Probation, restitution ordered for teen in hate crime road rage attack
A 17-year-old Hinsdale Central senior has been sentenced to probation for his role in the Sept. 8, 2015, attack on a 53-year-old Sikh man.
The Willowbrook teen pleaded guilty in juvenile court in December to committing a hate crime. On Wednesday, Judge Blanche Hill Fawell sentenced him to two years of probation, 15 days in juvenile detention, 200 hours of community service -- including service at the Sikh Community Center in Wheaton -- and to repay $4,869 to his victim, Inderjit Singh Mukker.
The teen's attorney argued the teen and community would be better served by the teen working to pay off his restitution before attending Southern Illinois University in the fall, but Fawell disagreed.
Mukker was driving to the grocery store about 5:15 p.m. on Sept. 8 when the altercation occurred, authorities said.

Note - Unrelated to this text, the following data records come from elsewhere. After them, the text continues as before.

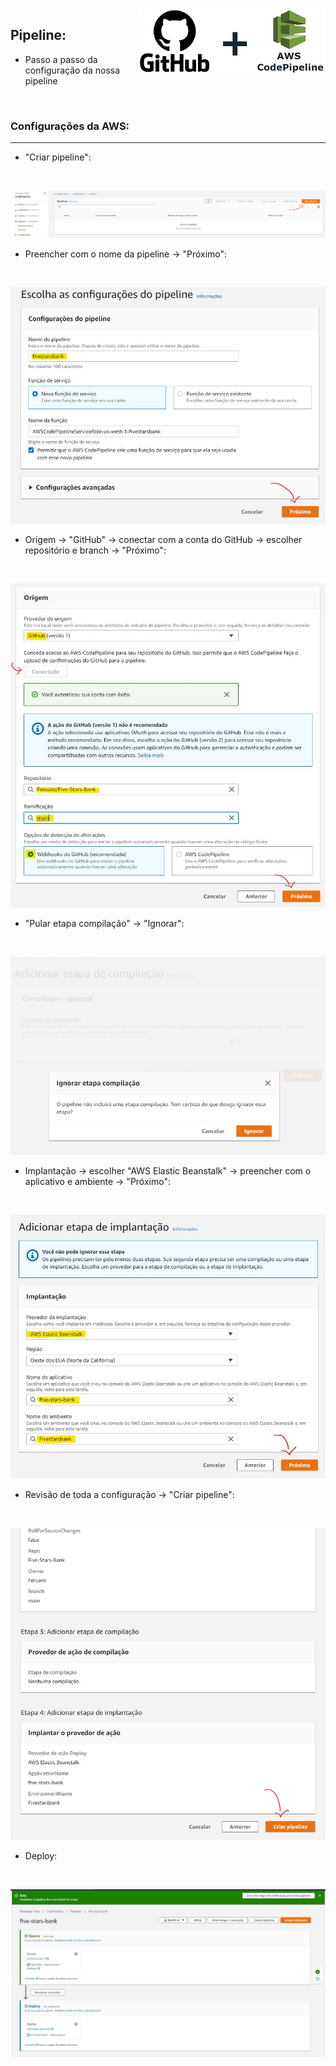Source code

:<img align="right" src="https://github.com/Feruaro/Five-Stars-Bank/blob/main/Imagens/Pipeline/foto.png"/>

## Pipeline:

* Passo a passo da configuração da nossa pipeline

  ​

### Configurações da AWS:

-----

* "Criar pipeline":

  ​

<img src="https://github.com/Feruaro/Five-Stars-Bank/blob/main/Imagens/Pipeline/1_pipeline.jpg"/>

* Preencher com o nome da pipeline -> "Próximo":

  ​

<img src="https://github.com/Feruaro/Five-Stars-Bank/blob/main/Imagens/Pipeline/2_pipeline.jpg"/>

* Origem -> "GitHub" -> conectar com a conta do GitHub -> escolher repositório e branch -> "Próximo":

  ​

<img src="https://github.com/Feruaro/Five-Stars-Bank/blob/main/Imagens/Pipeline/3_pipeline.jpg"/>

* "Pular etapa compilação" -> "Ignorar":

  ​

<img src="https://github.com/Feruaro/Five-Stars-Bank/blob/main/Imagens/Pipeline/4_pipeline.jpg"/>

* Implantação -> escolher "AWS Elastic Beanstalk" -> preencher com o aplicativo e ambiente -> "Próximo":

  ​

<img src="https://github.com/Feruaro/Five-Stars-Bank/blob/main/Imagens/Pipeline/5_pipeline.jpg"/>

* Revisão de toda a configuração -> "Criar pipeline":

  ​

<img src="https://github.com/Feruaro/Five-Stars-Bank/blob/main/Imagens/Pipeline/6_pipeline.jpg"/>

* Deploy:

  ​

<img src="https://github.com/Feruaro/Five-Stars-Bank/blob/main/Imagens/Pipeline/7_pipeline.jpg"/>

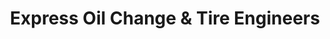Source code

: ---
title: "Express Oil Change & Tire Engineers"
url: /greenville/express-oil-change-and-tire-engineers-woodruff-road/
shop: tyres
---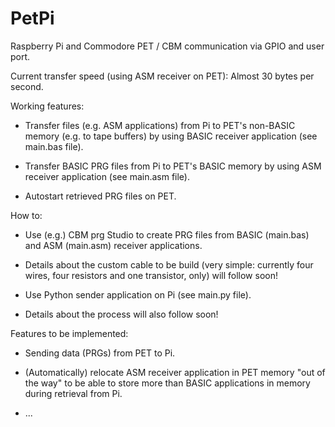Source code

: # PetPi
Raspberry Pi and Commodore PET / CBM communication via GPIO and user port.

Current transfer speed (using ASM receiver on PET): Almost 30 bytes per second.

Working features:

- Transfer files (e.g. ASM applications) from Pi to PET's non-BASIC memory (e.g. to tape buffers) by using BASIC receiver application (see main.bas file).

- Transfer BASIC PRG files from Pi to PET's BASIC memory by using ASM receiver application (see main.asm file).

- Autostart retrieved PRG files on PET.

How to:

- Use (e.g.) CBM prg Studio to create PRG files from BASIC (main.bas) and ASM (main.asm) receiver applications.

- Details about the custom cable to be build (very simple: currently four wires, four resistors and one transistor, only) will follow soon!

- Use Python sender application on Pi (see main.py file).

- Details about the process will also follow soon!

Features to be implemented:

- Sending data (PRGs) from PET to Pi.

- (Automatically) relocate ASM receiver application in PET memory "out of the way" to be able to store more than BASIC applications in memory during retrieval from Pi.

- ...
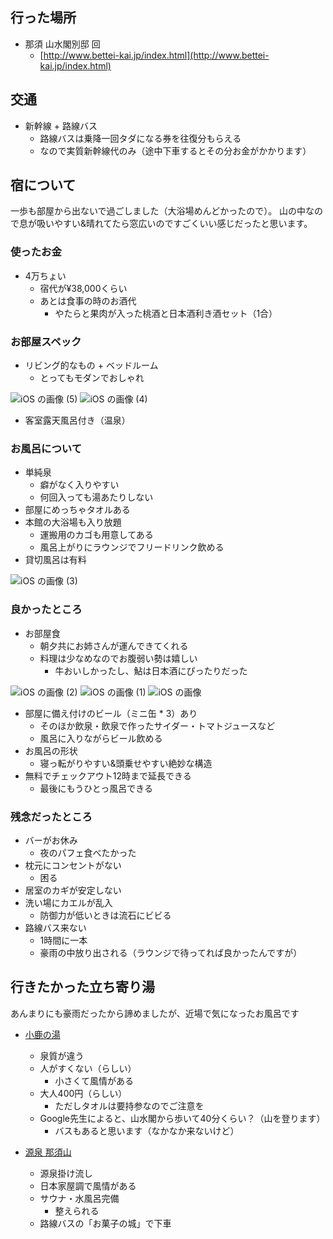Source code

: ## 行った場所
- 那須 山水閣別邸 回
  - [http://www.bettei-kai.jp/index.html](http://www.bettei-kai.jp/index.html)

## 交通
- 新幹線 + 路線バス
  - 路線バスは乗降一回タダになる券を往復分もらえる
  - なので実質新幹線代のみ（途中下車するとその分お金がかかります）

## 宿について
一歩も部屋から出ないで過ごしました（大浴場めんどかったので）。
山の中なので息が吸いやすい&晴れてたら窓広いのですごくいい感じだったと思います。

### 使ったお金
- 4万ちょい
  - 宿代が¥38,000くらい
  - あとは食事の時のお酒代
    - やたらと果肉が入った桃酒と日本酒利き酒セット（1合）
### お部屋スペック
- リビング的なもの + ベッドルーム
  - とってもモダンでおしゃれ

![iOS の画像 (5)](https://user-images.githubusercontent.com/16934291/60312667-21f00400-9997-11e9-8f81-f1a0d6b09da1.jpg)
![iOS の画像 (4)](https://user-images.githubusercontent.com/16934291/60312668-21f00400-9997-11e9-89e5-7e287d3497b2.jpg)

- 客室露天風呂付き（温泉）
### お風呂について
- 単純泉
  - 癖がなく入りやすい
  - 何回入っても湯あたりしない
- 部屋にめっちゃタオルある
- 本館の大浴場も入り放題
  - 運搬用のカゴも用意してある
  - 風呂上がりにラウンジでフリードリンク飲める
- 貸切風呂は有料

![iOS の画像 (3)](https://user-images.githubusercontent.com/16934291/60312669-22889a80-9997-11e9-9ced-0d00e4c0d90b.jpg)

### 良かったところ
- お部屋食
  - 朝夕共にお姉さんが運んできてくれる
  - 料理は少なめなのでお腹弱い勢は嬉しい
    - 牛おいしかったし、鮎は日本酒にぴったりだった

![iOS の画像 (2)](https://user-images.githubusercontent.com/16934291/60312670-22889a80-9997-11e9-9ea3-fa7fe2367910.jpg)
![iOS の画像 (1)](https://user-images.githubusercontent.com/16934291/60312671-22889a80-9997-11e9-86f1-63ed53db1333.jpg)
![iOS の画像](https://user-images.githubusercontent.com/16934291/60312673-22889a80-9997-11e9-90f9-d6618b4b2468.jpg)

- 部屋に備え付けのビール（ミニ缶 * 3）あり
  - そのほか飲泉・飲泉で作ったサイダー・トマトジュースなど
  - 風呂に入りながらビール飲める
- お風呂の形状
  - 寝っ転がりやすい&頭乗せやすい絶妙な構造
- 無料でチェックアウト12時まで延長できる
  - 最後にもうひとっ風呂できる

### 残念だったところ
- バーがお休み
  - 夜のパフェ食べたかった
- 枕元にコンセントがない
  - 困る
- 居室のカギが安定しない
- 洗い場にカエルが乱入
  - 防御力が低いときは流石にビビる
- 路線バス来ない
  - 1時間に一本
  - 豪雨の中放り出される（ラウンジで待ってれば良かったんですが）

## 行きたかった立ち寄り湯
あんまりにも豪雨だったから諦めましたが、近場で気になったお風呂です

- [小鹿の湯](http://www.xn--octt84bmki.com/%E6%97%A5%E5%B8%B0%E3%82%8A%E6%B8%A9%E6%B3%89/tochigi-nasu-kojikanoyu/)
  - 泉質が違う
  - 人がすくない（らしい）
    - 小さくて風情がある
  - 大人400円（らしい）
    - ただしタオルは要持参なのでご注意を
  - Google先生によると、山水閣から歩いて40分くらい？（山を登ります）
    - バスもあると思います（なかなか来ないけど）

- [源泉 那須山](http://www.okashinoshiro.co.jp/facilities/onsen/)
  - 源泉掛け流し
  - 日本家屋調で風情がある
  - サウナ・水風呂完備
    - 整えられる
  - 路線バスの「お菓子の城」で下車
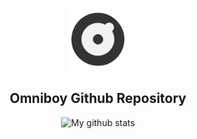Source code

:   <p align="center">
    <img width="100" height="100" src="https://raw.githubusercontent.com/omniboyOK/omniboyOk/master/assets/logo.png">
  </p>
  <h2 align="center">Omniboy Github Repository</h2>
<span align="center">

  ![My github stats](https://github-readme-stats.vercel.app/api?username=omniboyOk&count_private=true&show_icons=true)

</span>
  
<!--
**omniboyOK/omniboyOk** is a ✨ _special_ ✨ repository because its `README.md` (this file) appears on your GitHub profile.

Here are some ideas to get you started:

- 🔭 I’m currently working on ...
- 🌱 I’m currently learning ...
- 👯 I’m looking to collaborate on ...
- 🤔 I’m looking for help with ...
- 💬 Ask me about ...
- 📫 How to reach me: ...
- 😄 Pronouns: ...
- ⚡ Fun fact: ...
-->
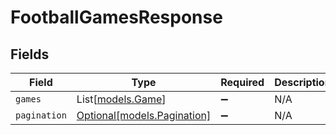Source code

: # FootballGamesResponse


## Fields

| Field                                                  | Type                                                   | Required                                               | Description                                            |
| ------------------------------------------------------ | ------------------------------------------------------ | ------------------------------------------------------ | ------------------------------------------------------ |
| `games`                                                | List[[models.Game](../models/game.md)]                 | :heavy_minus_sign:                                     | N/A                                                    |
| `pagination`                                           | [Optional[models.Pagination]](../models/pagination.md) | :heavy_minus_sign:                                     | N/A                                                    |
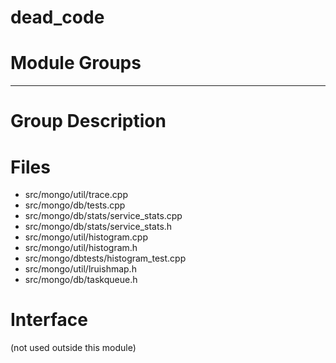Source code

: # dead\_code

# Module Groups

-------------

# Group Description


# Files
- src/mongo/util/trace.cpp
- src/mongo/db/tests.cpp
- src/mongo/db/stats/service\_stats.cpp
- src/mongo/db/stats/service\_stats.h
- src/mongo/util/histogram.cpp
- src/mongo/util/histogram.h
- src/mongo/dbtests/histogram\_test.cpp
- src/mongo/util/lruishmap.h
- src/mongo/db/taskqueue.h

# Interface
(not used outside this module)
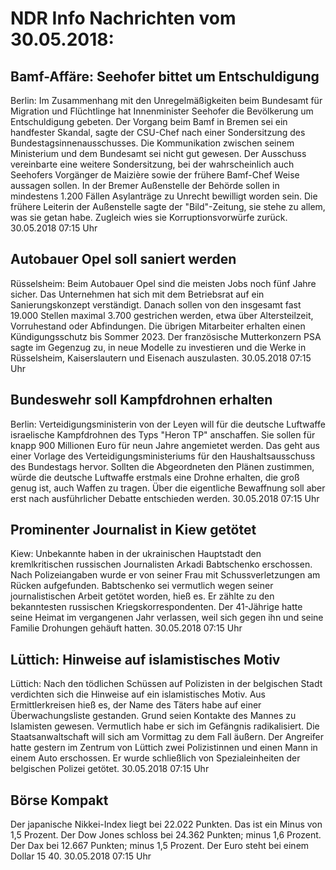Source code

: # NDR Info Nachrichten vom 30.05.2018:


## Bamf-Affäre: Seehofer bittet um Entschuldigung
Berlin: Im Zusammenhang mit den Unregelmäßigkeiten beim Bundesamt für Migration und Flüchtlinge hat Innenminister Seehofer die Bevölkerung um Entschuldigung gebeten. Der Vorgang beim Bamf in Bremen sei ein handfester Skandal, sagte der CSU-Chef nach einer Sondersitzung des Bundestagsinnenausschusses. Die Kommunikation zwischen seinem Ministerium und dem Bundesamt sei nicht gut gewesen. Der Ausschuss vereinbarte eine weitere Sondersitzung, bei der wahrscheinlich auch Seehofers Vorgänger de Maizière sowie der frühere Bamf-Chef Weise aussagen sollen. In der Bremer Außenstelle der Behörde sollen in mindestens 1.200 Fällen Asylanträge zu Unrecht bewilligt worden sein. Die frühere Leiterin der Außenstelle sagte der "Bild"-Zeitung, sie stehe zu allem, was sie getan habe. Zugleich wies sie Korruptionsvorwürfe zurück. 30.05.2018 07:15 Uhr 

## Autobauer Opel soll saniert werden
Rüsselsheim: Beim Autobauer Opel sind die meisten Jobs noch fünf Jahre sicher. Das Unternehmen hat sich mit dem Betriebsrat auf ein Sanierungskonzept verständigt. Danach sollen von den insgesamt fast 19.000 Stellen maximal 3.700 gestrichen werden, etwa über Altersteilzeit, Vorruhestand oder Abfindungen. Die übrigen Mitarbeiter erhalten einen Kündigungsschutz bis Sommer 2023. Der französische Mutterkonzern PSA sagte im Gegenzug zu, in neue Modelle zu investieren und die Werke in Rüsselsheim, Kaiserslautern und Eisenach auszulasten. 30.05.2018 07:15 Uhr 

## Bundeswehr soll Kampfdrohnen erhalten
Berlin: Verteidigungsministerin von der Leyen will für die deutsche Luftwaffe israelische Kampfdrohnen des Typs "Heron TP" anschaffen. Sie sollen für knapp 900 Millionen Euro für neun Jahre angemietet werden. Das geht aus einer Vorlage des Verteidigungsministeriums für den Haushaltsausschuss des Bundestags hervor. Sollten die Abgeordneten den Plänen zustimmen, würde die deutsche Luftwaffe erstmals eine Drohne erhalten, die groß genug ist, auch Waffen zu tragen. Über die eigentliche Bewaffnung soll aber erst nach ausführlicher Debatte entschieden werden. 30.05.2018 07:15 Uhr 

## Prominenter Journalist in Kiew getötet
Kiew: Unbekannte haben in der ukrainischen Hauptstadt den kremlkritischen russischen Journalisten Arkadi Babtschenko erschossen. Nach Polizeiangaben wurde er von seiner Frau mit Schussverletzungen am Rücken aufgefunden. Babtschenko sei vermutlich wegen seiner journalistischen Arbeit getötet worden, hieß es. Er zählte zu den bekanntesten russischen Kriegskorrespondenten. Der 41-Jährige hatte seine Heimat im vergangenen Jahr verlassen, weil sich gegen ihn und seine Familie Drohungen gehäuft hatten. 30.05.2018 07:15 Uhr 

## Lüttich: Hinweise auf islamistisches Motiv
Lüttich: Nach den tödlichen Schüssen auf Polizisten in der belgischen Stadt verdichten sich die Hinweise auf ein islamistisches Motiv. Aus Ermittlerkreisen hieß es, der Name des Täters habe auf einer Überwachungsliste gestanden. Grund seien Kontakte des Mannes zu Islamisten gewesen. Vermutlich habe er sich im Gefängnis radikalisiert. Die Staatsanwaltschaft will sich am Vormittag zu dem Fall äußern. Der Angreifer hatte gestern im Zentrum von Lüttich zwei Polizistinnen und einen Mann in einem Auto erschossen. Er wurde schließlich von Spezialeinheiten der belgischen Polizei getötet. 30.05.2018 07:15 Uhr 

## Börse Kompakt
Der japanische Nikkei-Index liegt bei 22.022 Punkten. Das ist ein Minus von 1,5 Prozent. Der Dow Jones schloss bei 24.362 Punkten; minus 1,6 Prozent. Der Dax bei 12.667 Punkten; minus 1,5 Prozent. Der Euro steht bei einem Dollar 15 40. 30.05.2018 07:15 Uhr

While Mukker was waiting to turn left on Cass Avenue from 75th Street, the 17-year-old started yelling racial slurs at him from another car.
Mukker, in his victim impact statement that was read by Assistant State's Attorney Audrey Anderson, said the teen saw his beard and turban and called Mukker a "terrorist," "bin Laden" and other slurs.
The teen cut Mukker off several times, and when Mukker pulled to the side of the road, the teen did, too, prosecutors said.
Prosecutors said the teen left his car and approached Mukker's vehicle where the two exchanged words. At some point the teen punched Mukker in the face as the man sat in his vehicle, they said. Mukker suffered a fractured cheekbone and cuts to his face as well as swelling and bruising. The teen then fled, authorities said.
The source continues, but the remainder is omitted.